Metal Casting is one of the oldest materials forming technique which is widely employed in industrial environment. It enables manufacturing complex shaped parts with high productivity and less raw consumption [1]. Gravity casting is the simplest form of casting that consists of pouring molten alloy into a mould cavity with no force other than gravity, where it cools and solidifies. The mould can be made of sand, metal or some other materials [2]. The permanent mould casting is a process that uses a metal mould namely tool steel [3], iron and bronze [4]. The most stringent requirement on permanent moulds is their cooling ability. They are characterized by high thermal conductivity which allows to increase the rate of heat transfer and to reduce the solidification time. As a consequence, the produced cast parts present better dimensional tolerances, superior surfaces finishing, and higher mechanical properties [3, 4]. In industry, the most up-to-date application of permanent mould casting is the aluminium alloys due to their excellent properties such as excellent cast ability [5], high electrical and thermal conductivity [6,7,8], low density, low weight and high strength to weight ratio [8, 9].

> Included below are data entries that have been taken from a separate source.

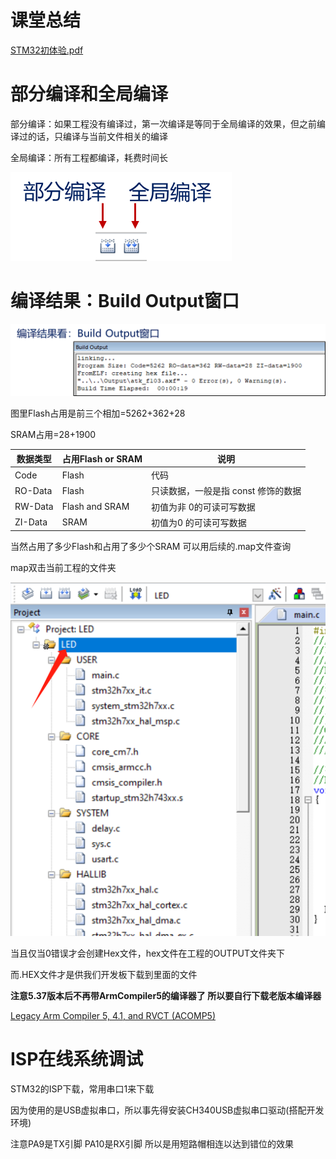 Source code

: # 课堂总结

 [STM32初体验.pdf](STM32初体验.pdf) 

# 部分编译和全局编译

部分编译：如果工程没有编译过，第一次编译是等同于全局编译的效果，但之前编译过的话，只编译与当前文件相关的编译

全局编译：所有工程都编译，耗费时间长

![image-20231102204039459](assets/image-20231102204039459.png)

# 编译结果：Build Output窗口

![image-20231102204031714](assets/image-20231102204031714.png)

图里Flash占用是前三个相加=5262+362+28

SRAM占用=28+1900

| 数据类型 | 占用Flash or SRAM | 说明                                 |
| -------- | ----------------- | ------------------------------------ |
| Code     | Flash             | 代码                                 |
| RO-Data  | Flash             | 只读数据，一般是指 const  修饰的数据 |
| RW-Data  | Flash and SRAM    | 初值为非 0的可读可写数据             |
| ZI-Data  | SRAM              | 初值为0  的可读可写数据              |

当然占用了多少Flash和占用了多少个SRAM 可以用后续的.map文件查询

map双击当前工程的文件夹

![image-20231102211000309](assets/image-20231102211000309.png)

当且仅当0错误才会创建Hex文件，hex文件在工程的OUTPUT文件夹下

而.HEX文件才是供我们开发板下载到里面的文件

**注意5.37版本后不再带ArmCompiler5的编译器了 所以要自行下载老版本编译器**

[Legacy Arm Compiler 5, 4.1, and RVCT (ACOMP5)](https://developer.arm.com/downloads/view/ACOMP5)

# ISP在线系统调试

STM32的ISP下载，常用串口1来下载

因为使用的是USB虚拟串口，所以事先得安装CH340USB虚拟串口驱动(搭配开发环境)

注意PA9是TX引脚 PA10是RX引脚 所以是用短路帽相连以达到错位的效果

To ensure high quality casting products, the casting stages need to be well controlled starting by mould preparation, alloy melting, pouring, and finally solidification process. Inaccurate supervision at these stages leads to casting defects [10]. The cooling stage has a significant effect on the microstructure of the cast parts, which means on their mechanical properties. It is necessary to understand the heat transfer process inside the mould to ensure the required mechanical properties in the casting. The heat released during the solidification is transferred within the mould by conduction. Once the heat reaches the mould walls, it is transferred to the air essentially by natural convection [11]. It is well known that for aluminium alloys, the cooling rate directly affects the microstructure morphology and the size of the grains: Raising up the cooling rate during the casting can significantly refine the microstructure and thereby improve the mechanical properties of produced parts [12,13,14]. The material and geometry of permanent metal mould contribute on the heat transfer process, that is, on the casting cooling [11]. In permanent mould casting, it is highly recommended to have homogeneous distribution of temperature in the mould. Non-uniform cooling causes defects in the cast parts such as low residual stress, hot spots and distortions in the form [15]. These casting defects could be reduced by using “cooling channels" moulds. They date back to 1990 and were initially suggested for injection moulding [16, 17] and then were extended to others fields such as extrusion [18], hot sheet metal forming [19], forging [20], and die casting [15, 21, 22]. Karakoc et al. showed, in references [22] and [15], that the porosity in the cast parts was reduced by \(43\%\) and the average particle size of the cast parts was \(13.5\%\) smaller than those parts obtained with standard moulds. Both of these studies were carried out through experimental methods and numerical simulations. Norwood et al. were also used the simulation tools to optimize the design of cooling channels to ensure a high product quality and minimize production costs [21].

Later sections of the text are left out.